Galois types, factorization 2 I have asked a related question elsewhere but I still have a problem with this proof of the Proposition $6.2$ on page $13$: in the $-3$rd paragraph in the first snippet why
exactly do we enumerate $U(N)\setminus U(h)(U(M))=\langle a_i\ |\ i<\alpha\rangle$ and
what do we intuitively construct by induction at places $1.$ and $2.$ from the last paragraphs of the first
snippet? Also, what shows on page $14$ that $$f_\alpha\bar{t}_\alpha h=f_\alpha m_{0\alpha}=f$$ ?


 A: The intuition is as follows. The set up is that we have $M \preceq N$ with $|N| < \lambda$ and $M \preceq K$ with $K$ $\lambda$-saturated. As we often do in model theory, we may view $M$ as a subset of $N$ and $K$. The goal is to construct an embedding $N \to K$ that keeps $M$ fixed. The general proof strategy is as follows.


*

*Enumerate the remainder of $N$, that is $N - M$ as $(a_i)_{i < \alpha}$. Note that this means that $\alpha < \lambda$.

*Inductively we will construct partial embeddings $f_i: M \cup \{a_k : k < i\} \to K$, such that $f_j$ extends $f_i$ for $i < j$.

*We set $f_0 = f$.

*Having constructed $f_i$, we let $b$ realise $\operatorname{tp}(a_i / M f_i(\{a_k : k < i\}))$ in $K$. This we can do by $\lambda$-saturation. Extend $f_i$ to $f_{i+1}$ by setting $f_{i+1}(a_i) = b$.

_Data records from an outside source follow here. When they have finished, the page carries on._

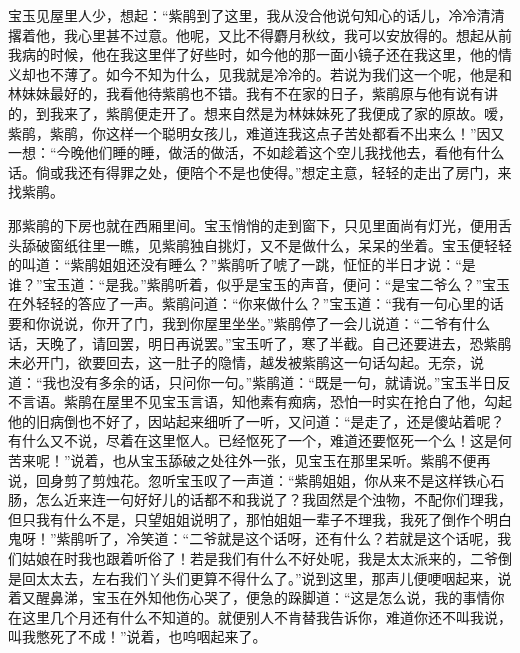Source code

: \begin{parag}
    宝玉见屋里人少，想起：“紫鹃到了这里，我从没合他说句知心的话儿，冷冷清清撂着他，我心里甚不过意。他呢，又比不得麝月秋纹，我可以安放得的。想起从前我病的时候，他在我这里伴了好些时，如今他的那一面小镜子还在我这里，他的情义却也不薄了。如今不知为什么，见我就是冷冷的。若说为我们这一个呢，他是和林妹妹最好的，我看他待紫鹃也不错。我有不在家的日子，紫鹃原与他有说有讲的，到我来了，紫鹃便走开了。想来自然是为林妹妹死了我便成了家的原故。嗳，紫鹃，紫鹃，你这样一个聪明女孩儿，难道连我这点子苦处都看不出来么！”因又一想：“今晚他们睡的睡，做活的做活，不如趁着这个空儿我找他去，看他有什么话。倘或我还有得罪之处，便陪个不是也使得。”想定主意，轻轻的走出了房门，来找紫鹃。
\end{parag}


\begin{parag}
    那紫鹃的下房也就在西厢里间。宝玉悄悄的走到窗下，只见里面尚有灯光，便用舌头舔破窗纸往里一瞧，见紫鹃独自挑灯，又不是做什么，呆呆的坐着。宝玉便轻轻的叫道：“紫鹃姐姐还没有睡么？”紫鹃听了唬了一跳，怔怔的半日才说：“是谁？”宝玉道：“是我。”紫鹃听着，似乎是宝玉的声音，便问：“是宝二爷么？”宝玉在外轻轻的答应了一声。紫鹃问道：“你来做什么？”宝玉道：“我有一句心里的话要和你说说，你开了门，我到你屋里坐坐。”紫鹃停了一会儿说道：“二爷有什么话，天晚了，请回罢，明日再说罢。”宝玉听了，寒了半截。自己还要进去，恐紫鹃未必开门，欲要回去，这一肚子的隐情，越发被紫鹃这一句话勾起。无奈，说道：“我也没有多余的话，只问你一句。”紫鹃道：“既是一句，就请说。”宝玉半日反不言语。紫鹃在屋里不见宝玉言语，知他素有痴病，恐怕一时实在抢白了他，勾起他的旧病倒也不好了，因站起来细听了一听，又问道：“是走了，还是傻站着呢？有什么又不说，尽着在这里怄人。已经怄死了一个，难道还要怄死一个么！这是何苦来呢！”说着，也从宝玉舔破之处往外一张，见宝玉在那里呆听。紫鹃不便再说，回身剪了剪烛花。忽听宝玉叹了一声道：“紫鹃姐姐，你从来不是这样铁心石肠，怎么近来连一句好好儿的话都不和我说了？我固然是个浊物，不配你们理我，但只我有什么不是，只望姐姐说明了，那怕姐姐一辈子不理我，我死了倒作个明白鬼呀！”紫鹃听了，冷笑道：“二爷就是这个话呀，还有什么？若就是这个话呢，我们姑娘在时我也跟着听俗了！若是我们有什么不好处呢，我是太太派来的，二爷倒是回太太去，左右我们丫头们更算不得什么了。”说到这里，那声儿便哽咽起来，说着又醒鼻涕，宝玉在外知他伤心哭了，便急的跺脚道：“这是怎么说，我的事情你在这里几个月还有什么不知道的。就便别人不肯替我告诉你，难道你还不叫我说，叫我憋死了不成！”说着，也呜咽起来了。
\end{parag}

*At limit stages we set $f_\ell = \bigcup_{i < \ell} f_i$, where $\ell$ is the limit.

*Having constructed $f_i$ for $i < \alpha$, we can once more take the union to obtain $f_\alpha: N \to K$, which is then the required embedding.


I have stayed as close as possible to the original notation from the proof so you can see what everything matches to.
This was the general proof strategy, but obviously some things become a bit more complicated in the paper. One problem is that $\lambda$-Galois type saturation only makes sense if the parameter set (so "$M f_i(\{a_k : k < i\})$" in step 4 above) is actually a model. This is essentially solved by the $t_i$ that are constructed as well. In the above steps, my $f_i$ actually play to role of the $t_i$ and $f_i$ from the proof at the same time. The idea here is that $M_i$ will contain what was $M \cup f_i(\{a_k : k < i\})$ above. This embedding of a concrete set into $M_i$ (technically into $U(M_i)$) is done by $t_i$. Then we send $M_i$ into $K$ via $f_i$. So $U(f_i) t_i$ is really what my $f_i$ is above.
The reason we can find such $M_i$ is essentially Löwenheim-Skolem. We just find a small enough $M_{i+1}$ containing both $M_i$ and the realisation which I called $b$. Of course, this $M_{i+1}$ will contain some other noise, but that does not really matter. In particular, in the end $M_\alpha$ will contain more than just a copy of $N$. However, that is no problem, because we are only interested in this copy of $N$ landing in the right spot. That last fact is ensured by $t_\alpha$.
That brings us to your final question, why do we have
$$
f_\alpha \bar{t}_\alpha h = f?
$$
This is important, because it is witnessing that indeed $f_\alpha \bar{t}_\alpha$ is the required embedding $N \to K$ (the above equation shows that $M$ remains fixed). Well, by definition of $\bar{t}_\alpha$ we have $U(\bar{t}_\alpha) = t_\alpha$. So
$$
U(f_\alpha \bar{t}_\alpha h) = U(f_\alpha) t_\alpha U(h) = U(f_\alpha m_{0\alpha}).
$$
Then faithfulness of $U$ gives us that $f_\alpha \bar{t}_\alpha h = f_\alpha m_{0\alpha}$. The right hand side of that equation is by construction equal to $f$ (point 1 of the induction hypothesis).

I have not said anything about $L$ or $g_1$ and $g_2$ and the $u_i$. The role of $L$ is that of a monster model, as is also discussed around 2.3 and 2.4 in the paper. They also mention (page 5) that these can be "can typically be written out of proofs, albeit at some cost in length and comprehensibility". I agree, there is no essential reliance on the monster here (this should never really happen). If you would want to get rid of it, and thus of the additional assumption about the existence of certain cardinals, then you would end up constructing a chain $(L_i)_{i < \alpha}$ during your induction as well. Because every time we get an isomorphism $s: L \to L$ now that witnesses equality of Galois types, we would only get some extension $L_i \to L_{i+1}$. It is not hard to make this work, just messy.